| PROBLEM TO SOLVE |
Sift through the material below and return the lines with "Fokker".

| DATA SUPPLIED |
═══
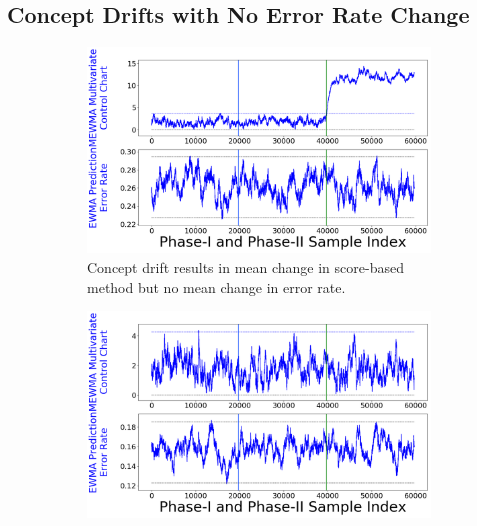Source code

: \documentclass[twoside,11pt]{article}
\begin{document}
\subsection{Concept Drifts with No Error Rate Change}
\label{ss:cd_no_err_change}
\begin{figure}[!htp]
\centering
\begin{subfigure}[t]{0.49\linewidth}
         \centering
           \includegraphics[width = \linewidth]{../figures/v14/sim_11/non_nnet_nonunif_ch_f_0_2/1_sim11_logi_1e-08_0_0015_1.png}
         \caption{Concept drift results in mean change in score-based method but no mean change in error rate.}
         \label{fig:exp_no_err_ch_a}
  \end{subfigure}
\begin{subfigure}[t]{0.49\linewidth}
         \centering
	       \includegraphics[width = \linewidth]{../figures/v14/sim_11/non_nnet_nonunif_ch_f_0_2_followup/1_sim11_logi_1e-08_0_0015_1.png}

\end{subfigure}
\end{figure}
\end{document}
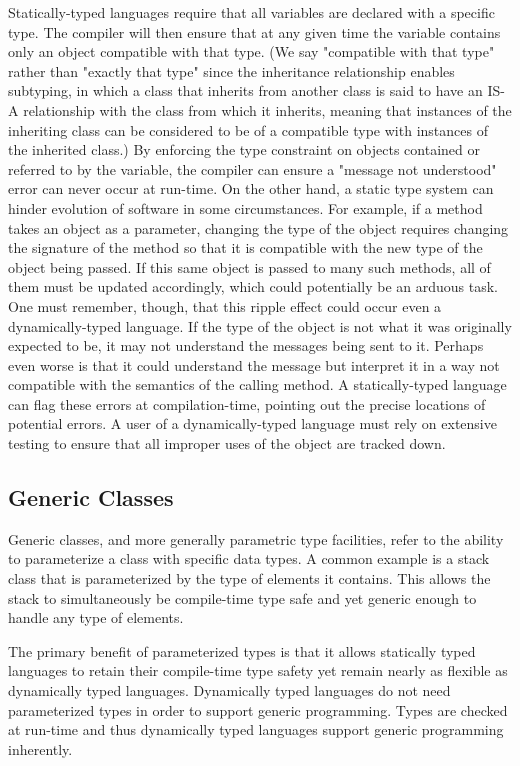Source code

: \documentclass[12pt,a4paper,final,twoside,onecolumn,titlepage]{book}
\begin{document}
Statically-typed languages require that all variables are declared with a specific type. The compiler will then ensure that at any given time the variable contains only an object compatible with that type. (We say "compatible with that type" rather than "exactly that type" since the inheritance relationship enables subtyping, in which a class that inherits from another class is said to have an IS-A relationship with the class from which it inherits, meaning that instances of the inheriting class can be considered to be of a compatible type with instances of the inherited class.) By enforcing the type constraint on objects contained or referred to by the variable, the compiler can ensure a "message not understood" error can never occur at run-time. On the other hand, a static type system can hinder evolution of software in some circumstances. For example, if a method takes an object as a parameter, changing the type of the object requires changing the signature of the method so that it is compatible with the new type of the object being passed. If this same object is passed to many such methods, all of them must be updated accordingly, which could potentially be an arduous task. One must remember, though, that this ripple effect could occur even a dynamically-typed language. If the type of the object is not what it was originally expected to be, it may not understand the messages being sent to it. Perhaps even worse is that it could understand the message but interpret it in a way not compatible with the semantics of the calling method. A statically-typed language can flag these errors at compilation-time, pointing out the precise locations of potential errors. A user of a dynamically-typed language must rely on extensive testing to ensure that all improper uses of the object are tracked down.

\subsection{Generic Classes}
Generic classes, and more generally parametric type facilities, refer to the ability to parameterize a class with specific data types. A common example is a stack class that is parameterized by the type of elements it contains. This allows the stack to simultaneously be compile-time type safe and yet generic enough to handle any type of elements.

The primary benefit of parameterized types is that it allows statically typed languages to retain their compile-time type safety yet remain nearly as flexible as dynamically typed languages. Dynamically typed languages do not need parameterized types in order to support generic programming. Types are checked at run-time and thus dynamically typed languages support generic programming inherently.
\end{document}
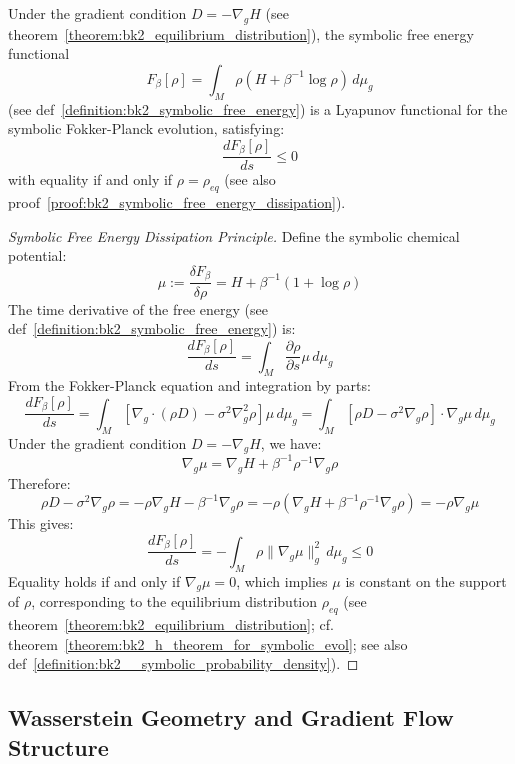 \begin{theorem} 
\label{theorem:bk2_h_theorem_for_symbolic_evol} 
Under the gradient condition $D = -\nabla_g H$ (see theorem~\ref{theorem:bk2_equilibrium_distribution}), the symbolic free energy functional
\[
F_\beta[\rho] = \int_M \rho \left( H + \beta^{-1} \log \rho \right) \, d\mu_g
\]
(see def~\ref{definition:bk2_symbolic_free_energy}) is a Lyapunov functional for the symbolic Fokker-Planck evolution, satisfying:
\[
\frac{dF_\beta[\rho]}{ds} \leq 0
\]
with equality if and only if $\rho = \rho_{eq}$ (see also proof~\ref{proof:bk2_symbolic_free_energy_dissipation}).
\end{theorem}

\begin{proof}[Symbolic Free Energy Dissipation Principle]
\label{proof:bk2_symbolic_free_energy_dissipation}
Define the symbolic chemical potential:
\[
\mu := \frac{\delta F_\beta}{\delta \rho} = H + \beta^{-1}(1 + \log \rho)
\]
The time derivative of the free energy (see def~\ref{definition:bk2_symbolic_free_energy}) is:
\[
\frac{dF_\beta[\rho]}{ds} = \int_M \frac{\partial \rho}{\partial s} \mu \, d\mu_g
\]
From the Fokker-Planck equation and integration by parts:
\[
\frac{dF_\beta[\rho]}{ds} = \int_M [\nabla_g \cdot (\rho D) - \sigma^2 \nabla_g^2 \rho] \mu \, d\mu_g = \int_M [\rho D - \sigma^2 \nabla_g \rho] \cdot \nabla_g \mu \, d\mu_g
\]
Under the gradient condition $D = -\nabla_g H$, we have:
\[
\nabla_g \mu = \nabla_g H + \beta^{-1} \rho^{-1} \nabla_g \rho
\]
Therefore:
\[
\rho D - \sigma^2 \nabla_g \rho = -\rho \nabla_g H - \beta^{-1} \nabla_g \rho = -\rho \left( \nabla_g H + \beta^{-1} \rho^{-1} \nabla_g \rho \right) = -\rho \nabla_g \mu
\]
This gives:
\[
\frac{dF_\beta[\rho]}{ds} = -\int_M \rho \|\nabla_g \mu\|_g^2 \, d\mu_g \leq 0
\]
Equality holds if and only if $\nabla_g \mu = 0$, which implies $\mu$ is constant on the support of $\rho$, corresponding to the equilibrium distribution $\rho_{eq}$ (see theorem~\ref{theorem:bk2_equilibrium_distribution}; cf. theorem~\ref{theorem:bk2_h_theorem_for_symbolic_evol}; see also def~\ref{definition:bk2__symbolic_probability_density}).
\end{proof}

\subsection{Wasserstein Geometry and Gradient Flow Structure}
\label{subsec:bk2_wasserstein_geometry}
═══
| EXERCISE OUTPUT |
(see def~\ref{definition:bk2_symbolic_free_energy}) is a Lyapunov functional for the symbolic Fokker-Planck evolution, satisfying:
From the Fokker-Planck equation and integration by parts:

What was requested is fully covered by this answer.